**What to work on**
If pictures appear among the lines below, leave them out while you return exactly the lines from the one with "Then open your" through the one with "And being now".

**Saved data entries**
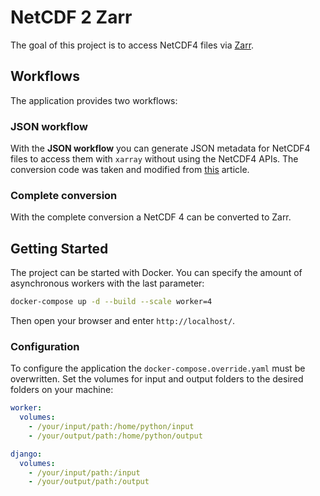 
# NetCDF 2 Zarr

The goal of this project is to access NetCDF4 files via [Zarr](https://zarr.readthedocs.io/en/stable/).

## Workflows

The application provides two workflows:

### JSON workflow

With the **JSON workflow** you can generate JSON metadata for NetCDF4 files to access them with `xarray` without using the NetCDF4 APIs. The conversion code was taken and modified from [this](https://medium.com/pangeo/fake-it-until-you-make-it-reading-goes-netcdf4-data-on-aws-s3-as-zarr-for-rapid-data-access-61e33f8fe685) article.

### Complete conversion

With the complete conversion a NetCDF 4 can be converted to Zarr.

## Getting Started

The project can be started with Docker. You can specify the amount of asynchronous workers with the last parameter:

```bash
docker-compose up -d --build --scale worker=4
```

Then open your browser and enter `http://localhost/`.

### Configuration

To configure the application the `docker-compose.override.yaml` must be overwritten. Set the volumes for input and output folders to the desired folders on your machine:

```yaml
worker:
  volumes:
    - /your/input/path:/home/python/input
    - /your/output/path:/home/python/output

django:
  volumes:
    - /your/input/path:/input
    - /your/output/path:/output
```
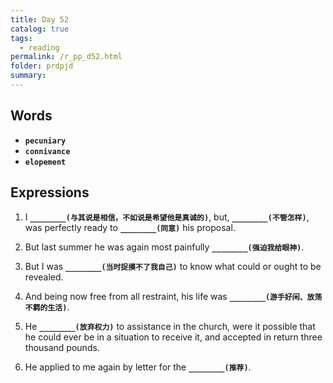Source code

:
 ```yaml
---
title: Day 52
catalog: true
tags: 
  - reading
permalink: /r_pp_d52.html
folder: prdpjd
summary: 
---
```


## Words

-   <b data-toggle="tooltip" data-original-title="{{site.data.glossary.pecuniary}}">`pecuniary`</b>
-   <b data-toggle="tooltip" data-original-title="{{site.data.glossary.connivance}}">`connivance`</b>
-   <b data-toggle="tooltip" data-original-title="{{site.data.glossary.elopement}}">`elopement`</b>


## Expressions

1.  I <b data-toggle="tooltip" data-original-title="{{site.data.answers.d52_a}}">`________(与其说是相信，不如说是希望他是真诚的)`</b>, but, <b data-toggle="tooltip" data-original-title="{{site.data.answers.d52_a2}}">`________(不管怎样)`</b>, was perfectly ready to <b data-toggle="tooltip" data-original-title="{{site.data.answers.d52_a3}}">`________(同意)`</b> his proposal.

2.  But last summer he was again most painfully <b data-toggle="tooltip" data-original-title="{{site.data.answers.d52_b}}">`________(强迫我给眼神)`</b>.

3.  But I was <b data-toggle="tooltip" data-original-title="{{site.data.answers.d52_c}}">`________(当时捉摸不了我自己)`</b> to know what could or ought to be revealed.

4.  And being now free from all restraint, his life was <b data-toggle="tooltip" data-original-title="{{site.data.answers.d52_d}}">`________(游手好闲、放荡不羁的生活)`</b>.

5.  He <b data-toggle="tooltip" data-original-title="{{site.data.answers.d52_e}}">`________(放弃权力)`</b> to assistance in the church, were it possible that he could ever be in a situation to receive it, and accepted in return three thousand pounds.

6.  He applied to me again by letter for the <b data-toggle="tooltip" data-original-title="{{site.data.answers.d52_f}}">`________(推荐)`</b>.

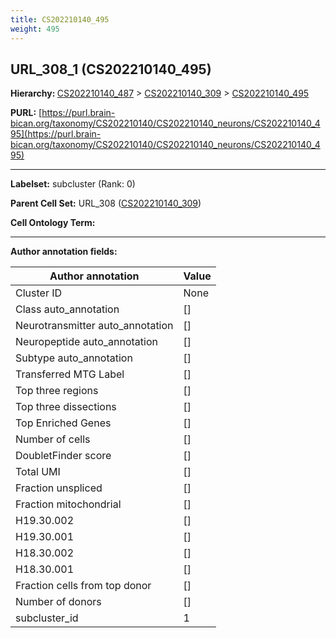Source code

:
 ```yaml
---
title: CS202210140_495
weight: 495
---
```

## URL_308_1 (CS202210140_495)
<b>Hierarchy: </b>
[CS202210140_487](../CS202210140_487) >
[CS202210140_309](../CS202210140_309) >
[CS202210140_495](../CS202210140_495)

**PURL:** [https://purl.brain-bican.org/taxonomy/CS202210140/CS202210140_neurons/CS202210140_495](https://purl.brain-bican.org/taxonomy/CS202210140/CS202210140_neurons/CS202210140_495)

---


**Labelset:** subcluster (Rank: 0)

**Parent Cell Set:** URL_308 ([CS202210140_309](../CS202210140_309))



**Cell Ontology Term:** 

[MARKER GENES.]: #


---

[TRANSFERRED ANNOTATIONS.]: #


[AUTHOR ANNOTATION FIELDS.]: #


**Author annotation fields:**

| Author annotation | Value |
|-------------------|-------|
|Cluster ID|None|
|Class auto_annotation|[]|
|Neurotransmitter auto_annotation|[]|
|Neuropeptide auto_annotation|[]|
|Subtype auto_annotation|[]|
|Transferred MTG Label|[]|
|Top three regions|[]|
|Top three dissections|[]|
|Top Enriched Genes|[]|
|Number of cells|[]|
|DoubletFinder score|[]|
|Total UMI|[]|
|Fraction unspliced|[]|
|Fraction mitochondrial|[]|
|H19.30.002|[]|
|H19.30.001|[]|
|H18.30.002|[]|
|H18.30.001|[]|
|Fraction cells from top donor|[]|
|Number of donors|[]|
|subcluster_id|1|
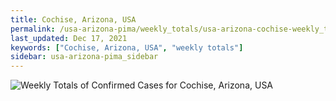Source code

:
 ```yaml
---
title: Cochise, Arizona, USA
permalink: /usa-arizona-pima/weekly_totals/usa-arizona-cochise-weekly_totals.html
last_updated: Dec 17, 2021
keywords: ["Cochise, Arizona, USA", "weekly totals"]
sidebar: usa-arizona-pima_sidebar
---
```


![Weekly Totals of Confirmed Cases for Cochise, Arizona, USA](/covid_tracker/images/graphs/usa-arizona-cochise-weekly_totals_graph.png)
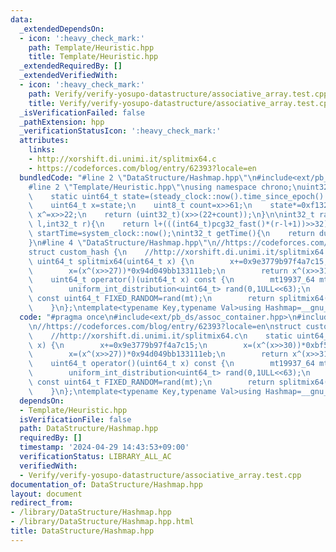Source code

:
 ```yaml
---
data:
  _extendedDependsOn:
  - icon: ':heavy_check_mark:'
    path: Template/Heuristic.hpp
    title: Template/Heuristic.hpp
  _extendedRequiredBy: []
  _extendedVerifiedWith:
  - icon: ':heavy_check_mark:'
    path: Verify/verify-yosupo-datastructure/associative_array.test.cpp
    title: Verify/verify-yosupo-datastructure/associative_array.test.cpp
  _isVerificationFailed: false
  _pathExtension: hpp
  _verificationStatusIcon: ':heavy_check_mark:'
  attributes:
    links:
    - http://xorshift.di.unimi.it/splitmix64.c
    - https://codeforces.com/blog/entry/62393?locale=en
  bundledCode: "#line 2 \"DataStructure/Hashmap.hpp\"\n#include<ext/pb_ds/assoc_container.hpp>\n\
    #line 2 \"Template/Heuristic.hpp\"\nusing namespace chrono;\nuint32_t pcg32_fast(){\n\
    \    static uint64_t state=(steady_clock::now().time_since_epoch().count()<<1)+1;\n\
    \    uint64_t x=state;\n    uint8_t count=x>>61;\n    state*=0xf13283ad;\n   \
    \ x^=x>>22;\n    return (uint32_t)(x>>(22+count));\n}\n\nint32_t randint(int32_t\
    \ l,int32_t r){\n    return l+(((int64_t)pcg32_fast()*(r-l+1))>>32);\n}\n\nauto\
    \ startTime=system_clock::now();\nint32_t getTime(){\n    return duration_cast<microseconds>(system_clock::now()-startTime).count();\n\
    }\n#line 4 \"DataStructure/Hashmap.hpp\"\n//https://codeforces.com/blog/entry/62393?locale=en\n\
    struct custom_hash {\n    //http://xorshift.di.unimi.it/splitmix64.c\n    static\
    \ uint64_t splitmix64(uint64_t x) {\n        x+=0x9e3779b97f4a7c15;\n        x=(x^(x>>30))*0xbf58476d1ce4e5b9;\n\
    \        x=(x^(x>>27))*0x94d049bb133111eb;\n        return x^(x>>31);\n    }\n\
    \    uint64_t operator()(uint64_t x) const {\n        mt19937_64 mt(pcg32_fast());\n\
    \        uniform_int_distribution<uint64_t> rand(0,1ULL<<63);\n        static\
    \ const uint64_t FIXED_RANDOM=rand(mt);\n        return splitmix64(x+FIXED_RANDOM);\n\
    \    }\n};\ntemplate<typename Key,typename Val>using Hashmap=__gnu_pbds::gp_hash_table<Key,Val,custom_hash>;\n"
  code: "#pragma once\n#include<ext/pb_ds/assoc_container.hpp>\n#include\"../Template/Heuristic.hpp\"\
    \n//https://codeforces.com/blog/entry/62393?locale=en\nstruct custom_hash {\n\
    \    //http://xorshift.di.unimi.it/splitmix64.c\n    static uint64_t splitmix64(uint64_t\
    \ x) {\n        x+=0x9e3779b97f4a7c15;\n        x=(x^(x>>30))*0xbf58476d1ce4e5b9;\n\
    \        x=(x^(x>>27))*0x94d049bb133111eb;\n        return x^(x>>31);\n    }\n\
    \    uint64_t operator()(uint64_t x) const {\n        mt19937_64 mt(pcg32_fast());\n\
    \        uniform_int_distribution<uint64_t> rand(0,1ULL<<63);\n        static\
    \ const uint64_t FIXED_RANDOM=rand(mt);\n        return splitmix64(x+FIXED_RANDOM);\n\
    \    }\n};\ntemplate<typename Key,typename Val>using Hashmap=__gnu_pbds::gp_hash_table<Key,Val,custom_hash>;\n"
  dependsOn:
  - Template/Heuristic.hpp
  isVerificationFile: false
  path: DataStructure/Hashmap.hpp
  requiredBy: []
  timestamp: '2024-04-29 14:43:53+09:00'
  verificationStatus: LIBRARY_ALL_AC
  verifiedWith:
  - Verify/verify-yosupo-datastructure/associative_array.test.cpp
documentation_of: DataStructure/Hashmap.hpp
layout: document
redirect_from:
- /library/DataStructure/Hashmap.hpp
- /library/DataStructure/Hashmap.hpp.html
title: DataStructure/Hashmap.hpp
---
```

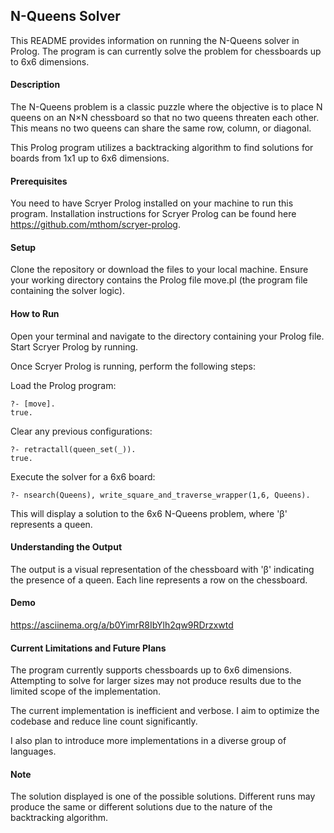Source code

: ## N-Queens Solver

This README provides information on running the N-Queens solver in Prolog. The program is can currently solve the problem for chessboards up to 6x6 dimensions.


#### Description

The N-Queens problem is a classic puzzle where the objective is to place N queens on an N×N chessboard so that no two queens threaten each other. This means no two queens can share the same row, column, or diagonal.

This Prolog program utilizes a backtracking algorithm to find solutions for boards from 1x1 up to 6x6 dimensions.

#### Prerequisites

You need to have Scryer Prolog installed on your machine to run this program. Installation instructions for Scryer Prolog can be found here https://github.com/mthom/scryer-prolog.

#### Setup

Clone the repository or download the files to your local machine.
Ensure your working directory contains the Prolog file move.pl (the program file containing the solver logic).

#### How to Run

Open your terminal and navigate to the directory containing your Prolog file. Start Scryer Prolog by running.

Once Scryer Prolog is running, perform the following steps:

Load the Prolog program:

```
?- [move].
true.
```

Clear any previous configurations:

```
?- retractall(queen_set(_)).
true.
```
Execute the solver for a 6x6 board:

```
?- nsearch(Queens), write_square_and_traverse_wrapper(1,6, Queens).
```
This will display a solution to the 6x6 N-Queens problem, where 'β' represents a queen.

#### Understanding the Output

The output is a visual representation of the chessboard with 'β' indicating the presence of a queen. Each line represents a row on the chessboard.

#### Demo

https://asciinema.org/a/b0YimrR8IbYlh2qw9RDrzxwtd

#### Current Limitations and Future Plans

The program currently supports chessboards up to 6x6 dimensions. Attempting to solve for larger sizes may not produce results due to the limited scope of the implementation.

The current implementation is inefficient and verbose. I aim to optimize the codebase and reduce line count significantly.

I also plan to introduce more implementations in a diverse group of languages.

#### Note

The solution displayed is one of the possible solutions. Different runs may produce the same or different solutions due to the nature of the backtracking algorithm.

**Response area**
Then open your browser and enter `http://localhost/`.

### Configuration

To configure the application the `docker-compose.override.yaml` must be overwritten. Set the volumes for input and output folders to the desired folders on your machine:

```yaml
worker:
  volumes:
    - /your/input/path:/home/python/input
    - /your/output/path:/home/python/output

django:
  volumes:
    - /your/input/path:/input
    - /your/output/path:/output
```
Source code

:
 ```yaml
---
title: Day 52
catalog: true
tags: 
  - reading
permalink: /r_pp_d52.html
folder: prdpjd
summary: 
---
```


## Words

-   <b data-toggle="tooltip" data-original-title="{{site.data.glossary.pecuniary}}">`pecuniary`</b>
-   <b data-toggle="tooltip" data-original-title="{{site.data.glossary.connivance}}">`connivance`</b>
-   <b data-toggle="tooltip" data-original-title="{{site.data.glossary.elopement}}">`elopement`</b>


## Expressions

1.  I <b data-toggle="tooltip" data-original-title="{{site.data.answers.d52_a}}">`________(与其说是相信，不如说是希望他是真诚的)`</b>, but, <b data-toggle="tooltip" data-original-title="{{site.data.answers.d52_a2}}">`________(不管怎样)`</b>, was perfectly ready to <b data-toggle="tooltip" data-original-title="{{site.data.answers.d52_a3}}">`________(同意)`</b> his proposal.

2.  But last summer he was again most painfully <b data-toggle="tooltip" data-original-title="{{site.data.answers.d52_b}}">`________(强迫我给眼神)`</b>.

3.  But I was <b data-toggle="tooltip" data-original-title="{{site.data.answers.d52_c}}">`________(当时捉摸不了我自己)`</b> to know what could or ought to be revealed.

4.  And being now free from all restraint, his life was <b data-toggle="tooltip" data-original-title="{{site.data.answers.d52_d}}">`________(游手好闲、放荡不羁的生活)`</b>.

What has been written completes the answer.